A Year without Months (In Place) (Paperback)
“A beautiful, powerful book. Read it and be changed.”—Jim Minick
This collection of fourteen essays by Charles Dodd White—praised by Silas House as “one of the best prose stylists of Appalachian literature”—explores the boundaries of family, loss, masculinity, and place. Contemplating the suicides of his father, uncle, and son, White meditates on what it means to go on when seemingly everything worth living for is lost. What he discovers is an intimate connection to the natural world, a renewed impulse to understand his troubled family history, and a devotion to following the clues that point to the possibility of a whole life.
Avoiding easy sentiment and cliché, White’s transformative language drives toward renewal. A Year without Months introduces lively and memorable characters, as the author draws on a wide range of emotions to analyze everything, including himself.
Jim Minick, author of Fire Is Your Water
“A Year without Months achieves a lyricism and poignancy reminiscent of Norman Maclean’s great family story A River Runs Through It, but Charles Dodd White’s voice and story are his own. Many books linger forever in our minds. Only a few also linger forever in our hearts, and this is one of them.”
Ron Rash, author of In the Valley
“This book is a reckoning. As a longtime fan of Charles Dodd White’s fiction, I’m captivated by the essays in A Year without Months. Here is a writer haunted by profound loss, by fatherhood and fatherlessness, and by the changing landscape of Appalachia. In beautiful, unsparing prose, White turns a novelist’s eye inward and interrogates his own southern manhood, offering nuanced, intimate portrayals of himself and his family.

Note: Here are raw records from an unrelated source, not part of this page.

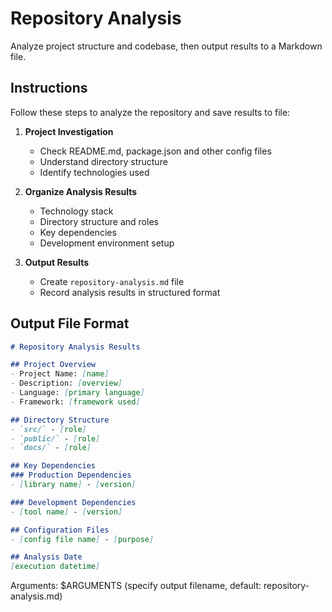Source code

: # Repository Analysis

Analyze project structure and codebase, then output results to a Markdown file.

## Instructions

Follow these steps to analyze the repository and save results to file:

1. **Project Investigation**
   - Check README.md, package.json and other config files
   - Understand directory structure
   - Identify technologies used

2. **Organize Analysis Results**
   - Technology stack
   - Directory structure and roles
   - Key dependencies
   - Development environment setup

3. **Output Results**
   - Create `repository-analysis.md` file
   - Record analysis results in structured format

## Output File Format

```markdown
# Repository Analysis Results

## Project Overview
- Project Name: [name]
- Description: [overview]
- Language: [primary language]
- Framework: [framework used]

## Directory Structure
- `src/` - [role]
- `public/` - [role]
- `docs/` - [role]

## Key Dependencies
### Production Dependencies
- [library name] - [version]

### Development Dependencies  
- [tool name] - [version]

## Configuration Files
- [config file name] - [purpose]

## Analysis Date
[execution datetime]
```

Arguments: $ARGUMENTS (specify output filename, default: repository-analysis.md)
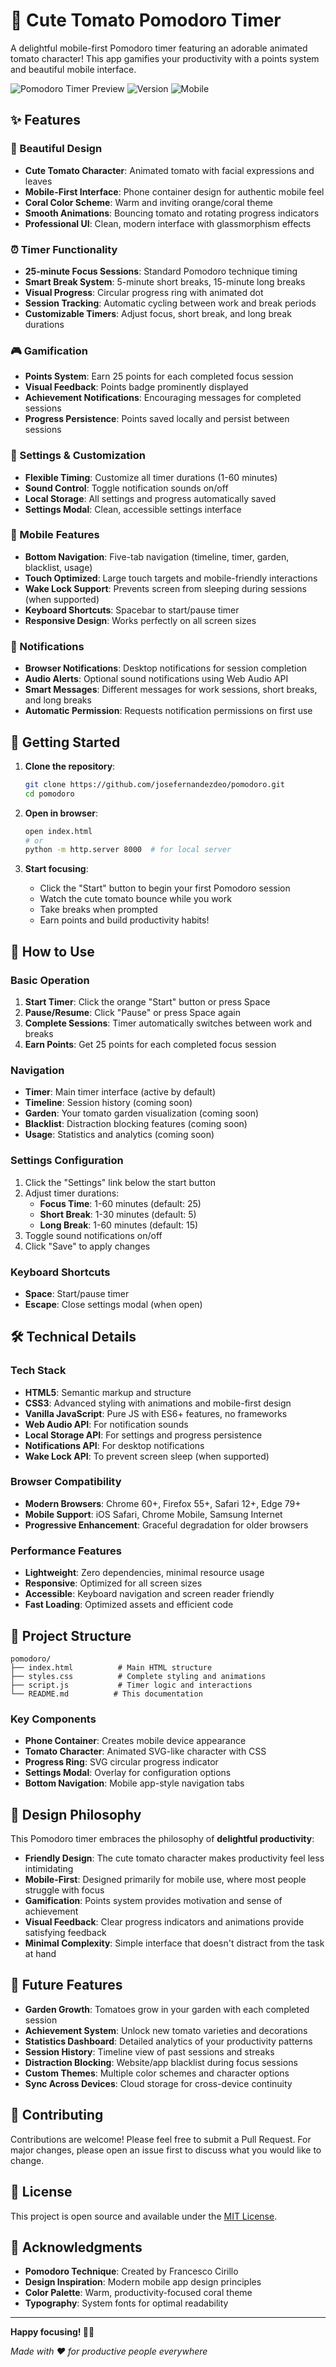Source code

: # 🍅 Cute Tomato Pomodoro Timer

A delightful mobile-first Pomodoro timer featuring an adorable animated tomato character! This app gamifies your productivity with a points system and beautiful mobile interface.

![Pomodoro Timer Preview](https://img.shields.io/badge/Status-Active-brightgreen) ![Version](https://img.shields.io/badge/Version-2.0.0-blue) ![Mobile](https://img.shields.io/badge/Mobile-Optimized-orange)

## ✨ Features

### 🎨 Beautiful Design
- **Cute Tomato Character**: Animated tomato with facial expressions and leaves
- **Mobile-First Interface**: Phone container design for authentic mobile feel
- **Coral Color Scheme**: Warm and inviting orange/coral theme
- **Smooth Animations**: Bouncing tomato and rotating progress indicators
- **Professional UI**: Clean, modern interface with glassmorphism effects

### ⏰ Timer Functionality
- **25-minute Focus Sessions**: Standard Pomodoro technique timing
- **Smart Break System**: 5-minute short breaks, 15-minute long breaks
- **Visual Progress**: Circular progress ring with animated dot
- **Session Tracking**: Automatic cycling between work and break periods
- **Customizable Timers**: Adjust focus, short break, and long break durations

### 🎮 Gamification
- **Points System**: Earn 25 points for each completed focus session
- **Visual Feedback**: Points badge prominently displayed
- **Achievement Notifications**: Encouraging messages for completed sessions
- **Progress Persistence**: Points saved locally and persist between sessions

### 🔧 Settings & Customization
- **Flexible Timing**: Customize all timer durations (1-60 minutes)
- **Sound Control**: Toggle notification sounds on/off
- **Local Storage**: All settings and progress automatically saved
- **Settings Modal**: Clean, accessible settings interface

### 📱 Mobile Features
- **Bottom Navigation**: Five-tab navigation (timeline, timer, garden, blacklist, usage)
- **Touch Optimized**: Large touch targets and mobile-friendly interactions
- **Wake Lock Support**: Prevents screen from sleeping during sessions (when supported)
- **Keyboard Shortcuts**: Spacebar to start/pause timer
- **Responsive Design**: Works perfectly on all screen sizes

### 🔔 Notifications
- **Browser Notifications**: Desktop notifications for session completion
- **Audio Alerts**: Optional sound notifications using Web Audio API
- **Smart Messages**: Different messages for work sessions, short breaks, and long breaks
- **Automatic Permission**: Requests notification permissions on first use

## 🚀 Getting Started

1. **Clone the repository**:
   ```bash
   git clone https://github.com/josefernandezdeo/pomodoro.git
   cd pomodoro
   ```

2. **Open in browser**:
   ```bash
   open index.html
   # or
   python -m http.server 8000  # for local server
   ```

3. **Start focusing**:
   - Click the "Start" button to begin your first Pomodoro session
   - Watch the cute tomato bounce while you work
   - Take breaks when prompted
   - Earn points and build productivity habits!

## 🎯 How to Use

### Basic Operation
1. **Start Timer**: Click the orange "Start" button or press Space
2. **Pause/Resume**: Click "Pause" or press Space again
3. **Complete Sessions**: Timer automatically switches between work and breaks
4. **Earn Points**: Get 25 points for each completed focus session

### Navigation
- **Timer**: Main timer interface (active by default)
- **Timeline**: Session history (coming soon)
- **Garden**: Your tomato garden visualization (coming soon)
- **Blacklist**: Distraction blocking features (coming soon)
- **Usage**: Statistics and analytics (coming soon)

### Settings Configuration
1. Click the "Settings" link below the start button
2. Adjust timer durations:
   - **Focus Time**: 1-60 minutes (default: 25)
   - **Short Break**: 1-30 minutes (default: 5)
   - **Long Break**: 1-60 minutes (default: 15)
3. Toggle sound notifications on/off
4. Click "Save" to apply changes

### Keyboard Shortcuts
- **Space**: Start/pause timer
- **Escape**: Close settings modal (when open)

## 🛠️ Technical Details

### Tech Stack
- **HTML5**: Semantic markup and structure
- **CSS3**: Advanced styling with animations and mobile-first design
- **Vanilla JavaScript**: Pure JS with ES6+ features, no frameworks
- **Web Audio API**: For notification sounds
- **Local Storage API**: For settings and progress persistence
- **Notifications API**: For desktop notifications
- **Wake Lock API**: To prevent screen sleep (when supported)

### Browser Compatibility
- **Modern Browsers**: Chrome 60+, Firefox 55+, Safari 12+, Edge 79+
- **Mobile Support**: iOS Safari, Chrome Mobile, Samsung Internet
- **Progressive Enhancement**: Graceful degradation for older browsers

### Performance Features
- **Lightweight**: Zero dependencies, minimal resource usage
- **Responsive**: Optimized for all screen sizes
- **Accessible**: Keyboard navigation and screen reader friendly
- **Fast Loading**: Optimized assets and efficient code

## 📂 Project Structure

```
pomodoro/
├── index.html          # Main HTML structure
├── styles.css          # Complete styling and animations
├── script.js           # Timer logic and interactions
└── README.md          # This documentation
```

### Key Components
- **Phone Container**: Creates mobile device appearance
- **Tomato Character**: Animated SVG-like character with CSS
- **Progress Ring**: SVG circular progress indicator
- **Settings Modal**: Overlay for configuration options
- **Bottom Navigation**: Mobile app-style navigation tabs

## 🎨 Design Philosophy

This Pomodoro timer embraces the philosophy of **delightful productivity**:

- **Friendly Design**: The cute tomato character makes productivity feel less intimidating
- **Mobile-First**: Designed primarily for mobile use, where most people struggle with focus
- **Gamification**: Points system provides motivation and sense of achievement
- **Visual Feedback**: Clear progress indicators and animations provide satisfying feedback
- **Minimal Complexity**: Simple interface that doesn't distract from the task at hand

## 🔮 Future Features

- **Garden Growth**: Tomatoes grow in your garden with each completed session
- **Achievement System**: Unlock new tomato varieties and decorations
- **Statistics Dashboard**: Detailed analytics of your productivity patterns
- **Session History**: Timeline view of past sessions and streaks
- **Distraction Blocking**: Website/app blacklist during focus sessions
- **Custom Themes**: Multiple color schemes and character options
- **Sync Across Devices**: Cloud storage for cross-device continuity

## 🤝 Contributing

Contributions are welcome! Please feel free to submit a Pull Request. For major changes, please open an issue first to discuss what you would like to change.

## 📄 License

This project is open source and available under the [MIT License](LICENSE).

## 🙏 Acknowledgments

- **Pomodoro Technique**: Created by Francesco Cirillo
- **Design Inspiration**: Modern mobile app design principles
- **Color Palette**: Warm, productivity-focused coral theme
- **Typography**: System fonts for optimal readability

---

**Happy focusing! 🍅✨**

*Made with ❤️ for productive people everywhere* 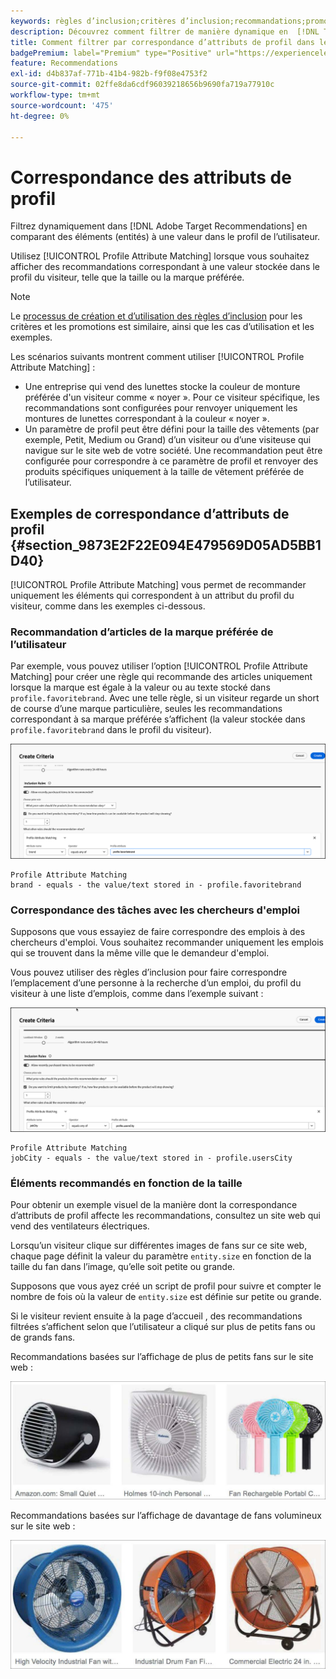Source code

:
 ```yaml
---
keywords: règles d’inclusion;critères d’inclusion;recommandations;promotion;promotions;filtrage dynamique;dynamique;correspondance d’attributs de profil
description: Découvrez comment filtrer de manière dynamique en  [!DNL Target Recommendations]  des éléments (entités) par rapport à une valeur du profil de l’utilisateur.
title: Comment filtrer par correspondance d’attributs de profil dans les activités Recommendations ?
badgePremium: label="Premium" type="Positive" url="https://experienceleague.adobe.com/docs/target/using/introduction/intro.html?lang=en#premium newtab=true" tooltip="Voir ce qui est inclus dans Target Premium."
feature: Recommendations
exl-id: d4b837af-771b-41b4-982b-f9f08e4753f2
source-git-commit: 02ffe8da6cdf96039218656b9690fa719a77910c
workflow-type: tm+mt
source-wordcount: '475'
ht-degree: 0%

---
```


# Correspondance des attributs de profil

Filtrez dynamiquement dans [!DNL Adobe Target Recommendations] en comparant des éléments (entités) à une valeur dans le profil de l’utilisateur.

Utilisez [!UICONTROL Profile Attribute Matching] lorsque vous souhaitez afficher des recommandations correspondant à une valeur stockée dans le profil du visiteur, telle que la taille ou la marque préférée.

>[!NOTE]
>
>Le [processus de création et d’utilisation des règles d’inclusion](/help/main/c-recommendations/c-algorithms/use-dynamic-and-static-inclusion-rules.md) pour les critères et les promotions est similaire, ainsi que les cas d’utilisation et les exemples.

Les scénarios suivants montrent comment utiliser [!UICONTROL Profile Attribute Matching] :

* Une entreprise qui vend des lunettes stocke la couleur de monture préférée d&#39;un visiteur comme « noyer ». Pour ce visiteur spécifique, les recommandations sont configurées pour renvoyer uniquement les montures de lunettes correspondant à la couleur « noyer ».
* Un paramètre de profil peut être défini pour la taille des vêtements (par exemple, Petit, Medium ou Grand) d’un visiteur ou d’une visiteuse qui navigue sur le site web de votre société. Une recommandation peut être configurée pour correspondre à ce paramètre de profil et renvoyer des produits spécifiques uniquement à la taille de vêtement préférée de l’utilisateur.

## Exemples de correspondance d’attributs de profil {#section_9873E2F22E094E479569D05AD5BB1D40}

[!UICONTROL Profile Attribute Matching] vous permet de recommander uniquement les éléments qui correspondent à un attribut du profil du visiteur, comme dans les exemples ci-dessous.

### Recommandation d’articles de la marque préférée de l’utilisateur

Par exemple, vous pouvez utiliser l’option [!UICONTROL Profile Attribute Matching] pour créer une règle qui recommande des articles uniquement lorsque la marque est égale à la valeur ou au texte stocké dans `profile.favoritebrand`. Avec une telle règle, si un visiteur regarde un short de course d’une marque particulière, seules les recommandations correspondant à sa marque préférée s’affichent (la valeur stockée dans `profile.favoritebrand` dans le profil du visiteur).

![Marque préférée](/help/main/c-recommendations/c-algorithms/assets/favorite-brand-new.png)

```
Profile Attribute Matching
brand - equals - the value/text stored in - profile.favoritebrand
```

### Correspondance des tâches avec les chercheurs d&#39;emploi

Supposons que vous essayiez de faire correspondre des emplois à des chercheurs d&#39;emploi. Vous souhaitez recommander uniquement les emplois qui se trouvent dans la même ville que le demandeur d&#39;emploi.

Vous pouvez utiliser des règles d’inclusion pour faire correspondre l’emplacement d’une personne à la recherche d’un emploi, du profil du visiteur à une liste d’emplois, comme dans l’exemple suivant :

![Ville de l’utilisateur](/help/main/c-recommendations/c-algorithms/assets/city-new.png)

```
Profile Attribute Matching
jobCity - equals - the value/text stored in - profile.usersCity
```

### Éléments recommandés en fonction de la taille

Pour obtenir un exemple visuel de la manière dont la correspondance d’attributs de profil affecte les recommandations, consultez un site web qui vend des ventilateurs électriques.

Lorsqu’un visiteur clique sur différentes images de fans sur ce site web, chaque page définit la valeur du paramètre `entity.size` en fonction de la taille du fan dans l’image, qu’elle soit petite ou grande.

Supposons que vous ayez créé un script de profil pour suivre et compter le nombre de fois où la valeur de `entity.size` est définie sur petite ou grande.

Si le visiteur revient ensuite à la page d’accueil , des recommandations filtrées s’affichent selon que l’utilisateur a cliqué sur plus de petits fans ou de grands fans.

Recommandations basées sur l’affichage de plus de petits fans sur le site web :

![recommandations relatives aux petits fans](/help/main/c-recommendations/c-algorithms/assets/small-fans.png)

Recommandations basées sur l’affichage de davantage de fans volumineux sur le site web :

![recommandations relatives aux grands fans](/help/main/c-recommendations/c-algorithms/assets/large-fans.png)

A candid and deeply necessary study of backwoods masculinity, with all its tenderness and toxicity laid bare.”
Leah Hampton, author of F*ckface
“Talk about a slim book with a powerful and emotional punch. White wrestles with unfathomable loss, difficult relationships, and the loss of Appalachia, yet somehow finds beauty and truth.”
Garden & Gun
“A work of harrowing candor, insightful compassion, and hard-won beauty.”
“Necessary reading for anyone interested in the changing world of the modern mountain south.”